Amgen scores first Humira biosimilar approval
- Amgen on Friday gained approval from the U.S. Food and Drug Administration for Amjevita, the first biosimilar of AbbVie's blockbuster anti-inflammatory drug Humira (adalimumab).
- Amjevita was approved for seven of Humira's indications: rheumatoid arthritis, polyarticular juvenile idiopathic arthritis, psoriatic arthritis, ankylosing spondylitis, chronic plaque psoriasis, adult Crohn's disease and ulcerative colitis.
- Amjevita is the fourth biosimilar approved by the FDA, and Amgen's first. "The biosimilar pathway is still a new frontier and one that we expect will enhance access to treatment for patients with serious medical conditions," said Janet Woodcock, director of the Center for Drug Evaluation and Research, in a statement.
Amgen was once king of biologics, but has given up ground as other companies began developing the large molecule drugs as well. Amjevita is the first of the company's biosimilar products approved — the California-based biotech has a number of other biosimilars in its pipeline, including copies of Roche's cancer drugs Herceptin (trastuzumab), Avastin (bevacizumab) and Rituxin (rituximab), as well as J&J's Remicade (infliximab) and Eli Lilly's Erbitux (cetuximab).

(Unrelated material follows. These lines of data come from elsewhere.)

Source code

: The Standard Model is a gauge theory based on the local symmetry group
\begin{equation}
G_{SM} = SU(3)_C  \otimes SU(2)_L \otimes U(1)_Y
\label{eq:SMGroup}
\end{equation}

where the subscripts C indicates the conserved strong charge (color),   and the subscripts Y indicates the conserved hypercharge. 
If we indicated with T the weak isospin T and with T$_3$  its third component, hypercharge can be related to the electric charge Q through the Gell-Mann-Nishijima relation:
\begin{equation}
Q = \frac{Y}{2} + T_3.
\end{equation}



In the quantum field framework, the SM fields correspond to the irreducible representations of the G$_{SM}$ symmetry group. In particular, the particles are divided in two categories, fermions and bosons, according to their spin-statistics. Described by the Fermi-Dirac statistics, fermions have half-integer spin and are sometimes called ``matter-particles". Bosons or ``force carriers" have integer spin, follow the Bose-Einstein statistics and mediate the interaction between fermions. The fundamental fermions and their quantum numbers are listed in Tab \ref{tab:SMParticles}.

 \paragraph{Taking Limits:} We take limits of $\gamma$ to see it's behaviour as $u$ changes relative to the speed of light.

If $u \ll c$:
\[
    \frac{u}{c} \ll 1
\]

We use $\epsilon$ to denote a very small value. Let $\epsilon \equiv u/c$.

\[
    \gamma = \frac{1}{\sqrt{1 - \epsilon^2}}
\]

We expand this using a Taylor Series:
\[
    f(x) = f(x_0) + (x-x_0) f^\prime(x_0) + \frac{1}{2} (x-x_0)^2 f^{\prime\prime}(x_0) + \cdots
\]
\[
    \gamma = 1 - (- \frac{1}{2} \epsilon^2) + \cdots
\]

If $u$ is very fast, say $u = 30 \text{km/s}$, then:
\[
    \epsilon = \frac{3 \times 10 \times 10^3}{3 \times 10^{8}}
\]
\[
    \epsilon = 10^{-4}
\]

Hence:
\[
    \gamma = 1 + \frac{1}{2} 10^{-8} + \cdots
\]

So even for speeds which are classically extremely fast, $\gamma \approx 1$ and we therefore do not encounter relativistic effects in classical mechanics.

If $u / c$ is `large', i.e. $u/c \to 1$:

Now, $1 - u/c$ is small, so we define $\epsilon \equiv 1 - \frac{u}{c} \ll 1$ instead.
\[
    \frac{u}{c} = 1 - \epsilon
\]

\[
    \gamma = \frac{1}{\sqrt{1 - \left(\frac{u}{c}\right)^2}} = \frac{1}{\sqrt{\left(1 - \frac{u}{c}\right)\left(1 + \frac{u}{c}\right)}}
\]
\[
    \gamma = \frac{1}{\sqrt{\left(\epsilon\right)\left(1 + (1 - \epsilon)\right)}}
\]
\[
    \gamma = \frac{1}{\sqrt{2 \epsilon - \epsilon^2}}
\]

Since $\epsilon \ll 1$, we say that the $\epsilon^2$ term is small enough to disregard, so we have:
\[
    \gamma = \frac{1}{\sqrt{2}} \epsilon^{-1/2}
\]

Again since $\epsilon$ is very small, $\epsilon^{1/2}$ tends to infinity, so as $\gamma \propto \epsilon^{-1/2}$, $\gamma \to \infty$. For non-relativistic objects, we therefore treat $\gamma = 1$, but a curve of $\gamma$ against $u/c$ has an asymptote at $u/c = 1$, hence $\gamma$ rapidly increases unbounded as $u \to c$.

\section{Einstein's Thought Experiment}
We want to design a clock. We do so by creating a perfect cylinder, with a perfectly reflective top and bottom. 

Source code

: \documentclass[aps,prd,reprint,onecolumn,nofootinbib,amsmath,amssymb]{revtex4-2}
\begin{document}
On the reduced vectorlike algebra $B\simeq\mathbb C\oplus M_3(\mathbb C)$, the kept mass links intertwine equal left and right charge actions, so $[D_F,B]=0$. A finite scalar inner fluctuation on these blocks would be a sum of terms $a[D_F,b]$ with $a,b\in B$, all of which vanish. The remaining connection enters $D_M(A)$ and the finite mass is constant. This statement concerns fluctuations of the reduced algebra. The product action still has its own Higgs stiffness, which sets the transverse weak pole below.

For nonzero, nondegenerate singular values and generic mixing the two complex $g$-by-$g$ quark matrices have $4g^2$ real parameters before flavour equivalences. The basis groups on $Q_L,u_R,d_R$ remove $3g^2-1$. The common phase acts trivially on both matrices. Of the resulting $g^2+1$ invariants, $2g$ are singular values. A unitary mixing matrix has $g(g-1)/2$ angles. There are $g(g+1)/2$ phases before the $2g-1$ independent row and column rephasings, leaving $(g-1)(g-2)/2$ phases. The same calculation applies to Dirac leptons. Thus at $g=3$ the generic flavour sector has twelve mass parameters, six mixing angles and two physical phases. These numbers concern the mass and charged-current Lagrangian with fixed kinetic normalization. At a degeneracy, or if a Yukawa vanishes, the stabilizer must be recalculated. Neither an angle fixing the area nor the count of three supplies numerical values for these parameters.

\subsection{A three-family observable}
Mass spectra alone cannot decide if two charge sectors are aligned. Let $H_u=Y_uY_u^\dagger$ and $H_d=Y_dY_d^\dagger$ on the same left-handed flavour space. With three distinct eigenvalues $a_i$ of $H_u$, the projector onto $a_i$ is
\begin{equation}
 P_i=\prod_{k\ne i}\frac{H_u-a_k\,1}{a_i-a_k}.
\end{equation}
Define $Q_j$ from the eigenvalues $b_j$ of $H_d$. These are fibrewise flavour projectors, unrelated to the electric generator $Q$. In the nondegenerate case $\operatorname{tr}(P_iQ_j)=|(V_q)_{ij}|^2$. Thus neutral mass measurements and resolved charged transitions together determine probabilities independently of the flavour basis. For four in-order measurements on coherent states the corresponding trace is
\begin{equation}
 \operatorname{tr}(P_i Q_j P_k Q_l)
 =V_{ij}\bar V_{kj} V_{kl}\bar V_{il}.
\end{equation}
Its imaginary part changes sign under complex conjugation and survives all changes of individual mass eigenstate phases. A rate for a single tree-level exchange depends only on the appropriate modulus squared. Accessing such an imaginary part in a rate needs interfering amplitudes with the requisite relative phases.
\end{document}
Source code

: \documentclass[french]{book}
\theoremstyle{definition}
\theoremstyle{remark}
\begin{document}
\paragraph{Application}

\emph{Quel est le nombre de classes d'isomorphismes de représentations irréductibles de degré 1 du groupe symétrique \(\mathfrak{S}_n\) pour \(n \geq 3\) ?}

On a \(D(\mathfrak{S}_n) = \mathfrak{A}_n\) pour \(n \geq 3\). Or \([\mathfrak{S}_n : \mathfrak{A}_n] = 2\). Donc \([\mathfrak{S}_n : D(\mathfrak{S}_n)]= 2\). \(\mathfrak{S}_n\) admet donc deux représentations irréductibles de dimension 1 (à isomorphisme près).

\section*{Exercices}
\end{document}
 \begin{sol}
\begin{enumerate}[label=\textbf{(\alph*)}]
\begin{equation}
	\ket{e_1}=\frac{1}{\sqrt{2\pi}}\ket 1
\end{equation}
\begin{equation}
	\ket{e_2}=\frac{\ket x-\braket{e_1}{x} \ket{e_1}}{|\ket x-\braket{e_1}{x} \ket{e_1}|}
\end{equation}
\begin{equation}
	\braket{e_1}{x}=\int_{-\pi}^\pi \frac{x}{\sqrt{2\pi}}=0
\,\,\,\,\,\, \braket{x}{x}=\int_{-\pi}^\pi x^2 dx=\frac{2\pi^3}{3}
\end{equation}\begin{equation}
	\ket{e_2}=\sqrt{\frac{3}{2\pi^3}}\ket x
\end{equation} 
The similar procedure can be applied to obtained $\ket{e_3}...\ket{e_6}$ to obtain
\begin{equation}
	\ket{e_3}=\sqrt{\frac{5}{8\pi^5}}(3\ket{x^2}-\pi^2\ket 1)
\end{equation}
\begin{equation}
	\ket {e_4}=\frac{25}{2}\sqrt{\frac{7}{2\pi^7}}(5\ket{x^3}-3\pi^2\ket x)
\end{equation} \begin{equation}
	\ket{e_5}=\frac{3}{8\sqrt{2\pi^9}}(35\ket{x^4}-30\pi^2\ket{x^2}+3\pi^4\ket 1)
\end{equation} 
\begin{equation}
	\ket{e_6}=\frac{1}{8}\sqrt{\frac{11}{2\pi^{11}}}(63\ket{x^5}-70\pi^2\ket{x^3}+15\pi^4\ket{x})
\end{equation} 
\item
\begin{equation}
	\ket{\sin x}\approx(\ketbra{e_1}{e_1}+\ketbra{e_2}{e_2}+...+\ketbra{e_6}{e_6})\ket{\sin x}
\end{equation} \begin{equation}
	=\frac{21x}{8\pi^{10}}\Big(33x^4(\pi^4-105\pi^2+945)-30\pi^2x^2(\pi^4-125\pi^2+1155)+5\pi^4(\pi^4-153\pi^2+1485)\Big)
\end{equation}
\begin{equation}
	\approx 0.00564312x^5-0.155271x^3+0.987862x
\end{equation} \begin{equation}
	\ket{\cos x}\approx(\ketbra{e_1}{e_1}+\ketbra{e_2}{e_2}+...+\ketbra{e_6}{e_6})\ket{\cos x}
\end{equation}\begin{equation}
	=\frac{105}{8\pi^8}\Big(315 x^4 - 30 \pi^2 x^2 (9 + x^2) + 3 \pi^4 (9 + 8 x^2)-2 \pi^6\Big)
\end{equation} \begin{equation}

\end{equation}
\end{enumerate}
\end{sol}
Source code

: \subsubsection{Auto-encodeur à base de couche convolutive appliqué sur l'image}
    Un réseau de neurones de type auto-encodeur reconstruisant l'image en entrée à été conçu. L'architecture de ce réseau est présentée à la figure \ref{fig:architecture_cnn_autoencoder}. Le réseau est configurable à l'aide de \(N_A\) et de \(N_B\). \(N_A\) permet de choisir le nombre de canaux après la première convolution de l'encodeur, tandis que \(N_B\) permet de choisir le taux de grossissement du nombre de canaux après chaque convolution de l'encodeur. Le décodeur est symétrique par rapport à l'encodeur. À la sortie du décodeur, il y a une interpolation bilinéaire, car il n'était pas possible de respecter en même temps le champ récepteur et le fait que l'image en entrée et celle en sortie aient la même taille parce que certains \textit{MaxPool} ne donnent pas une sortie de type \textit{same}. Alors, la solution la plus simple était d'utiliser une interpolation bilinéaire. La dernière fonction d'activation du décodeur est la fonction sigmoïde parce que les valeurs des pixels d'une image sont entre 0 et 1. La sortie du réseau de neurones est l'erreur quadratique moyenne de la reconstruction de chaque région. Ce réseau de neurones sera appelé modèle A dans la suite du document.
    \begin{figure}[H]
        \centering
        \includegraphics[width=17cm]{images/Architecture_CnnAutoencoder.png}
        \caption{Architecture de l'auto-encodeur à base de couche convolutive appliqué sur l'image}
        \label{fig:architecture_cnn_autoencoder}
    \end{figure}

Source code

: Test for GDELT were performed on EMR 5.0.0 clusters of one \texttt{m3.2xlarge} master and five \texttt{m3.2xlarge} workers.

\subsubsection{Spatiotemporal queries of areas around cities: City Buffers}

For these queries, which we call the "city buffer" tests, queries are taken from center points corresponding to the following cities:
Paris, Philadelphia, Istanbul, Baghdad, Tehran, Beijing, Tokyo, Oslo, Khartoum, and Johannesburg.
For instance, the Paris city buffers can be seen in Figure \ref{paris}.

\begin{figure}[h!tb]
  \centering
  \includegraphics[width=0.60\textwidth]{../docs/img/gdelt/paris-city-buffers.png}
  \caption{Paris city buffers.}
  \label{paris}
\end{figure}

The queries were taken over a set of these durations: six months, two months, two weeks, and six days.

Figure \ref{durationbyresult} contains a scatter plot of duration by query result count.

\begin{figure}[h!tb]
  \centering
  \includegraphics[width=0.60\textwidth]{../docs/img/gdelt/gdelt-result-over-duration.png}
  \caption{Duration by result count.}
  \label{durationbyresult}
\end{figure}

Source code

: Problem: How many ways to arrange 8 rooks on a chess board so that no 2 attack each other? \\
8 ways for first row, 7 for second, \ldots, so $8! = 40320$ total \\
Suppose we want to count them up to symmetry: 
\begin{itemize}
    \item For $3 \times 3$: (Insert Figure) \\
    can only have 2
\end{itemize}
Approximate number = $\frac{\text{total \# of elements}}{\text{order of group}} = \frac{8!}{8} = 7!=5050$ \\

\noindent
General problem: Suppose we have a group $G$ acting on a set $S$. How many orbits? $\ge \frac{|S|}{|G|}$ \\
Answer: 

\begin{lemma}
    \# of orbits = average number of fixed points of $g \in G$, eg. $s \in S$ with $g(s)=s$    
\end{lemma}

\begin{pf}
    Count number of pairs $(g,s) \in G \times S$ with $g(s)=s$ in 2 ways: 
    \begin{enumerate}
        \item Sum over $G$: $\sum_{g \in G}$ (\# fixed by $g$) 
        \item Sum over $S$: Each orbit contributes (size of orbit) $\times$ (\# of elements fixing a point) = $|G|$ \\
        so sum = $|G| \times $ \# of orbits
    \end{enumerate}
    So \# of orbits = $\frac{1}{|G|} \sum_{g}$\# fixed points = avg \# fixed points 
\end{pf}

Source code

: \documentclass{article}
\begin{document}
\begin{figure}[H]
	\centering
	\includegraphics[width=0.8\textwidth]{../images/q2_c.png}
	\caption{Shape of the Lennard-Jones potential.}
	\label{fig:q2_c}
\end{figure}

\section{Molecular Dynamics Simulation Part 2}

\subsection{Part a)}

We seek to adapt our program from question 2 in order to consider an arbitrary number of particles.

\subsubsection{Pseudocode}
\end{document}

The approval of Amjevita was based on two Phase 3 studies in moderate-to-severe plaque psoriasis and moderate-to-severe rheumatoid arthritis. The studies showed clinical equivalence, as well as comparable safety.
Amjevita is currently undergoing review in Europe by the European Medicines Agency under an application that was submitted in December 2015.
AbbVie's tumor necrosis factor (TNF) blocker is one of many such drugs on the market. Originally approved in 2002, Humira is currently approved for rheumatoid arthritis, psoriatic arthritis, juvenile idiopathic arthritis, ankylosing spondylitis, chronic plaque psoriasis, adult and pediatric Crohn's disease, ulcerative colitis, uveitis and hidradenitis suppurativa. The drug brought in about $14 billion in worldwide sales in 2015, making up about 60% of AbbVie's total revenues.
Yet, it will likely be some time before the biosimilar version actually becomes available to patients. AbbVie is currently duking it out with Amgen in court, accusing the big biotech of infringing on 10 of Humira's patents.
AbbVie has said previously it believes it can hold off the generic version of its best-selling drug until 2022. But Amgen isn't the only one trying. Merck & Co., along with partner Samsung Bioepis, and Shire (in conjunction with Momenta Pharmaceuticals) are also developing their own biosimilar versions of the blockbuster drug.
Amgen, while it has lined up a number of biosimilar candidates for approval in the U.S., is also playing defense in the race to develop biosimilar copies of top-tier biologics. The company has sought to stave off Novartis' efforts to steal some of its market share, although the Swiss pharma has already won approval for a biosimilar copy of Amgen's Neupogen and Enbrel.
Other brand-name pharma companies have also been active in developing copycat biologic drugs. Pfizer, Merck and Biogen have partnered with biosimilar drugmakers, for instance.